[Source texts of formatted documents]

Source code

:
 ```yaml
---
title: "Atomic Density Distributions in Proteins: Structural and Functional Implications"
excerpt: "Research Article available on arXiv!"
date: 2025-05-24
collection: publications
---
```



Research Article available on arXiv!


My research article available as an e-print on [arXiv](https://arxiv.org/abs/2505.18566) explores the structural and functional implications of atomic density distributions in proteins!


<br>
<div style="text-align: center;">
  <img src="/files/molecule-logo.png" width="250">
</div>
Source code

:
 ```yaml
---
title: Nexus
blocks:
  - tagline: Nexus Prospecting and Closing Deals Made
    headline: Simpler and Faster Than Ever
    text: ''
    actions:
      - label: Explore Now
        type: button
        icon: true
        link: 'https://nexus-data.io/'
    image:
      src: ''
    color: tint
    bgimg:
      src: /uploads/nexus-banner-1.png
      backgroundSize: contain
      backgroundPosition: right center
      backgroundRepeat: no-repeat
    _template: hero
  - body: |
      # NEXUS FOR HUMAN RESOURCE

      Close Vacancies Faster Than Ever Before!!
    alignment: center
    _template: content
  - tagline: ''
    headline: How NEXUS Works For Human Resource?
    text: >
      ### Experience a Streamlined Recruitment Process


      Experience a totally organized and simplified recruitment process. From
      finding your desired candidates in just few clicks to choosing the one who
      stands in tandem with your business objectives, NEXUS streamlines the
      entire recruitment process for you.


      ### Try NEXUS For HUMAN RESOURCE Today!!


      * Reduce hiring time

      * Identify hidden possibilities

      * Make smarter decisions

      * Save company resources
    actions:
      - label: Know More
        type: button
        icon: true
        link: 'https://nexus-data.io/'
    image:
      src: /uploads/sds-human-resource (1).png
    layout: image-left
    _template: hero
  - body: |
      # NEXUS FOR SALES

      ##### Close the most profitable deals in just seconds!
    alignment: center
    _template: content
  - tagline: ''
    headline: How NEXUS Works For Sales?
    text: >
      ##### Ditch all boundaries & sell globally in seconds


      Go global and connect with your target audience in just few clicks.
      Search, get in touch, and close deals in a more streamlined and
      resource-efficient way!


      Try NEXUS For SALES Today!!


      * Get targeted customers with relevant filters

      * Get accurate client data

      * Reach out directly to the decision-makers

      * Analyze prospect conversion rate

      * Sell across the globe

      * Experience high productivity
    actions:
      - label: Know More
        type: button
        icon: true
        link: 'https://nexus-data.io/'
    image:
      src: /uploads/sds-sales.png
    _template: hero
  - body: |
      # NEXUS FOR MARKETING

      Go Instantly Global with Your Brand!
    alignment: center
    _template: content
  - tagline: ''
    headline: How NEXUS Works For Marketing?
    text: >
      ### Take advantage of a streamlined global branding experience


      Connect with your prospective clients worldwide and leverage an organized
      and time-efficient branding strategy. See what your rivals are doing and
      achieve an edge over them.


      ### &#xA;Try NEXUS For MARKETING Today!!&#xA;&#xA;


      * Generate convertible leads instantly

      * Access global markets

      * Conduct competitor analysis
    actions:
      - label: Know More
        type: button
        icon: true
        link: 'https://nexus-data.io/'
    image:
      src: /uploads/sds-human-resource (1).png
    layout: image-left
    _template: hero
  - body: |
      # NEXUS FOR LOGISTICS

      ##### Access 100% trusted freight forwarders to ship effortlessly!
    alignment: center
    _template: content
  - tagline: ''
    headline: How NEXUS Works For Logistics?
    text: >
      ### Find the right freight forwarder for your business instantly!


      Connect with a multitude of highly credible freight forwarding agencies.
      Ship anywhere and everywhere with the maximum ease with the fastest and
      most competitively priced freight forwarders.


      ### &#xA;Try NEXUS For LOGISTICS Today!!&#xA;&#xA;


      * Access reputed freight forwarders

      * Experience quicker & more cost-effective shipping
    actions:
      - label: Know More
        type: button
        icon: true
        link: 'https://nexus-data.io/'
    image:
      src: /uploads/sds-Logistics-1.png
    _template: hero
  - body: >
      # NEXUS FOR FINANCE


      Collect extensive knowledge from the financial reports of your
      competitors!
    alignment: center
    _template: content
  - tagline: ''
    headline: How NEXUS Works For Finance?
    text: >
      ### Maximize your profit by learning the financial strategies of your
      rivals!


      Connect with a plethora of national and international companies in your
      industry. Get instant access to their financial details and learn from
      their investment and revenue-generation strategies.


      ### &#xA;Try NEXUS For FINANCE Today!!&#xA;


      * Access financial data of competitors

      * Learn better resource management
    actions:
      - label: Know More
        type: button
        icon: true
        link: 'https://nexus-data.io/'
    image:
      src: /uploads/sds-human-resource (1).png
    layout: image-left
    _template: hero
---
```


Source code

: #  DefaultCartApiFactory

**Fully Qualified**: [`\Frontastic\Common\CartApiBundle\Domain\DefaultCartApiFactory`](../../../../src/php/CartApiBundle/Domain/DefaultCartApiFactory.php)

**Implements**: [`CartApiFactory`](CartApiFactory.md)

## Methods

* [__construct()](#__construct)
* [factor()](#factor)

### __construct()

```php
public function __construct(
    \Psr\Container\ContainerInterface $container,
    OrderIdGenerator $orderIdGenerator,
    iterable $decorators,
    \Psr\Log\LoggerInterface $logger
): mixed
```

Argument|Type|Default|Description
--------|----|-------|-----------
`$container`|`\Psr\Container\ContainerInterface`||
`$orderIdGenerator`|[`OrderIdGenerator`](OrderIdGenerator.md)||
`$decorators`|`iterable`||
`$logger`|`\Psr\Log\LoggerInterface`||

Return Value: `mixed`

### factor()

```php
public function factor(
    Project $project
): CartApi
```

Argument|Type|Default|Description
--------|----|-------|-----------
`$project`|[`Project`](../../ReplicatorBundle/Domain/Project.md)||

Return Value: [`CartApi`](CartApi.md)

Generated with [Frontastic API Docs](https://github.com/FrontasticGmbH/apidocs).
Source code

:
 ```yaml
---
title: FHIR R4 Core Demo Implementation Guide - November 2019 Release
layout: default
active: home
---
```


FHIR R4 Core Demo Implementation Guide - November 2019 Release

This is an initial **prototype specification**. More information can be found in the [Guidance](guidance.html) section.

ACTIVITY: Copy each line above that has the word "branding".

SOLUTION TO THIS EXERCISE:
      ### Take advantage of a streamlined global branding experience
      and time-efficient branding strategy. See what your rivals are doing and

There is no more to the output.